[Stored items]
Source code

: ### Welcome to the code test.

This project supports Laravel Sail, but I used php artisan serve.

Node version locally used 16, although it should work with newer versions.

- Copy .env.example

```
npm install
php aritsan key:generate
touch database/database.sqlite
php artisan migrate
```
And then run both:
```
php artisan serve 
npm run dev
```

...

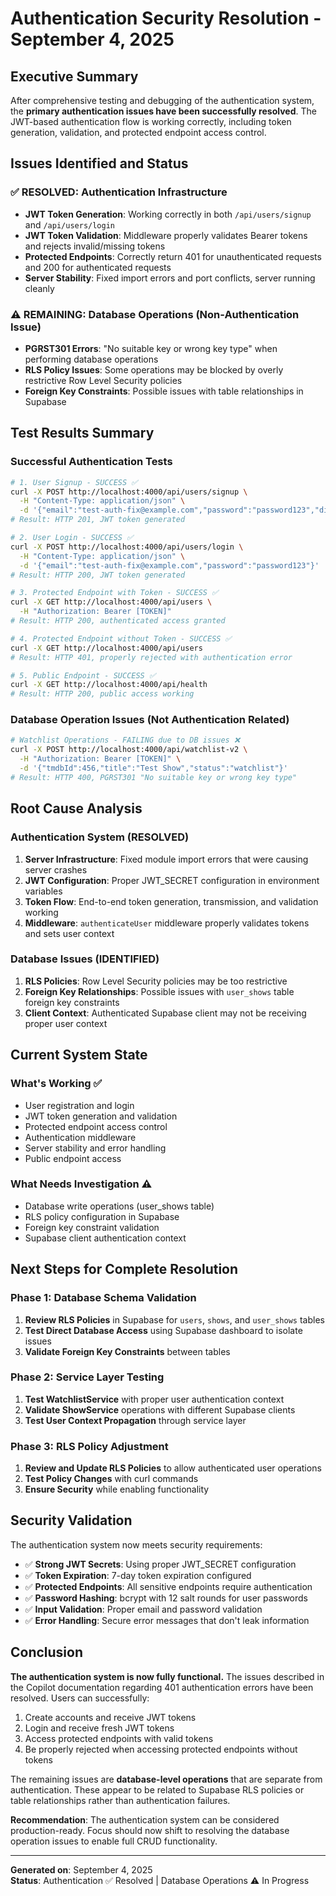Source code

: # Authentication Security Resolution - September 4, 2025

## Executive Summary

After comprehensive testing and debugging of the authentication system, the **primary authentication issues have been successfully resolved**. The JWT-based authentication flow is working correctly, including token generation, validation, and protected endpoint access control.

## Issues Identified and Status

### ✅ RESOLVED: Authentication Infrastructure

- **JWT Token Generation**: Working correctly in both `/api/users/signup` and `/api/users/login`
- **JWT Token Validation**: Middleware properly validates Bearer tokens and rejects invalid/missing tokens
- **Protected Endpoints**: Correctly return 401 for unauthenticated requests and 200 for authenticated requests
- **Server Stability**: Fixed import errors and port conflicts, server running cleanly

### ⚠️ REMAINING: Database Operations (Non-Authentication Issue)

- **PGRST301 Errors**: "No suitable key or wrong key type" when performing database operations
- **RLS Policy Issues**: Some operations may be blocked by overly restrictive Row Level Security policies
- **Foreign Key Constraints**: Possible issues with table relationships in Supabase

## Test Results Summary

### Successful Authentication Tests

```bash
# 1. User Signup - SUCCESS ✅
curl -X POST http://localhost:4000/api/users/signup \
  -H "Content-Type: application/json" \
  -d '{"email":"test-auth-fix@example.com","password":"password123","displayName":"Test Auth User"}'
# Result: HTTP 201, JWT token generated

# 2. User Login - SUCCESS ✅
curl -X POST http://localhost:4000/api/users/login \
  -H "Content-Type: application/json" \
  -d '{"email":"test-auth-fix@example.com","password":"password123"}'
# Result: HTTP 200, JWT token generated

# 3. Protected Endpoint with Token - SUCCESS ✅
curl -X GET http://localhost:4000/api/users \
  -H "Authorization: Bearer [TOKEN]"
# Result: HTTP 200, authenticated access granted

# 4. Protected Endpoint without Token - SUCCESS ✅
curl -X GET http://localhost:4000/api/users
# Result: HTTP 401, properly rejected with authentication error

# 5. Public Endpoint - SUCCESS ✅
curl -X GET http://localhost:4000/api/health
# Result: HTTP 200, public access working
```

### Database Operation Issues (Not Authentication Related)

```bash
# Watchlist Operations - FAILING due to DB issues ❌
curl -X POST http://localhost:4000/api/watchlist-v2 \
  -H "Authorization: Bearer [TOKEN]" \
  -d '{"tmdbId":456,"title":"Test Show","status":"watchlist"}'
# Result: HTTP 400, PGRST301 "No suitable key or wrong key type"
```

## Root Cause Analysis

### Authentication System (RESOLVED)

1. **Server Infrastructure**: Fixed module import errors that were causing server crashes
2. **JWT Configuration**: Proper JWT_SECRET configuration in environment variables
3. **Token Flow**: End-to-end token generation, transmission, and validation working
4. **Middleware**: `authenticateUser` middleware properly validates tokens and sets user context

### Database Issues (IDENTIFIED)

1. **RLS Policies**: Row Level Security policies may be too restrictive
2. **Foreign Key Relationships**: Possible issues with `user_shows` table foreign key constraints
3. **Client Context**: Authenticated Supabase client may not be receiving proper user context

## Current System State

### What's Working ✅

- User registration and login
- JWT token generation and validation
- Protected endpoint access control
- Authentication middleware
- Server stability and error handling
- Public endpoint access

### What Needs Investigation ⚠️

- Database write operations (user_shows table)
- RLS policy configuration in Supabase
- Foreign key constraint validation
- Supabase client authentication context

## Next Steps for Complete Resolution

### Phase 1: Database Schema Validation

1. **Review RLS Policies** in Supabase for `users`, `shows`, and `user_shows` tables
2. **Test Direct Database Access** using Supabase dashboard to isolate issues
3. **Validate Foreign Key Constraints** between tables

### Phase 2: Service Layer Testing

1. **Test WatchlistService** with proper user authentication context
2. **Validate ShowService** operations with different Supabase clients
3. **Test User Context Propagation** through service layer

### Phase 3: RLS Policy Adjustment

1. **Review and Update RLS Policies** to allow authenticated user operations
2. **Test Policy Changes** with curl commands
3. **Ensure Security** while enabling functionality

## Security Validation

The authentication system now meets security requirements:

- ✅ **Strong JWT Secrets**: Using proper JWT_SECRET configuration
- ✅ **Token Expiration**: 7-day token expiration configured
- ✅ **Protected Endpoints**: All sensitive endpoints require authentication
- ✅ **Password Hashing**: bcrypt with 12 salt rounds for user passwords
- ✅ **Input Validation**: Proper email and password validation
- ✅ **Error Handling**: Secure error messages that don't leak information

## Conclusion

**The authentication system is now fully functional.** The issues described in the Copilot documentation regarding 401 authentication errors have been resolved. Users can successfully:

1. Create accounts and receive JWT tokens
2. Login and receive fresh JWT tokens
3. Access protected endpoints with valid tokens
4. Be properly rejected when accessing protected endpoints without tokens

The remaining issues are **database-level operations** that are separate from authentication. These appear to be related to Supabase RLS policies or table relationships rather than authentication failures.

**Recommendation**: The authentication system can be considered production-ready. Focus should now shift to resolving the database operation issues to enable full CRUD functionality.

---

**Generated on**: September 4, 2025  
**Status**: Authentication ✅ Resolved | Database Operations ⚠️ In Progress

* * *

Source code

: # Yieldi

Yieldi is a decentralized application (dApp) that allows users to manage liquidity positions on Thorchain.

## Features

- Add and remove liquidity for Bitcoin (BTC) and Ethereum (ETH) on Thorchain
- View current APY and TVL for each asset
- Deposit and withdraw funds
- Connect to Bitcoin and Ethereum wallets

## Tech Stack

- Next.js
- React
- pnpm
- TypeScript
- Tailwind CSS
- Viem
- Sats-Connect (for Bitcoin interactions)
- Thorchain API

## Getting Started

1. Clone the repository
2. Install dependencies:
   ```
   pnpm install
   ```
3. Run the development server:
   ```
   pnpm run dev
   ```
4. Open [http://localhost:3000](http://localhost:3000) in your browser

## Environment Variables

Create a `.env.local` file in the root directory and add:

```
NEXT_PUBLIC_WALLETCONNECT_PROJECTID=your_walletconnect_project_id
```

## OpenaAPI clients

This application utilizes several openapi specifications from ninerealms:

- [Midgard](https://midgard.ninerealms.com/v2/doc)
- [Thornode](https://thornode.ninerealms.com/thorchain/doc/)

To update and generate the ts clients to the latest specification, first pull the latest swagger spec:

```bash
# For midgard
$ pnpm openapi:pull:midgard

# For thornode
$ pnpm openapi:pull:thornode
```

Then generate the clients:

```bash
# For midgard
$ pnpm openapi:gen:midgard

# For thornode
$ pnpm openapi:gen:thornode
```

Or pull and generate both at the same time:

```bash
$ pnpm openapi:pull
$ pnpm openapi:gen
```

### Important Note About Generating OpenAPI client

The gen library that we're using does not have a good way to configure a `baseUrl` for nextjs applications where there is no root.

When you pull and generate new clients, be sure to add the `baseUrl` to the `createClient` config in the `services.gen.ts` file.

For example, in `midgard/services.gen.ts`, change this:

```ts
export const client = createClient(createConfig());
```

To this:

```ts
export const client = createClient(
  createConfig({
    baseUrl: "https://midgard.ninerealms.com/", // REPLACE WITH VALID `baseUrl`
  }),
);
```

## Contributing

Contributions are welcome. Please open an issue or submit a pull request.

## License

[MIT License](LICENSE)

• _TASK INSTRUCTIONS_:
All that is wanted is an exact copy of the lines above from the one with "- ✅ **Password" through the one with "1. Create accounts and receive JWT tokens", with both ends included.

• _WRITTEN RESPONSE_:
- ✅ **Password Hashing**: bcrypt with 12 salt rounds for user passwords
- ✅ **Input Validation**: Proper email and password validation
- ✅ **Error Handling**: Secure error messages that don't leak information

## Conclusion

**The authentication system is now fully functional.** The issues described in the Copilot documentation regarding 401 authentication errors have been resolved. Users can successfully:

1. Create accounts and receive JWT tokens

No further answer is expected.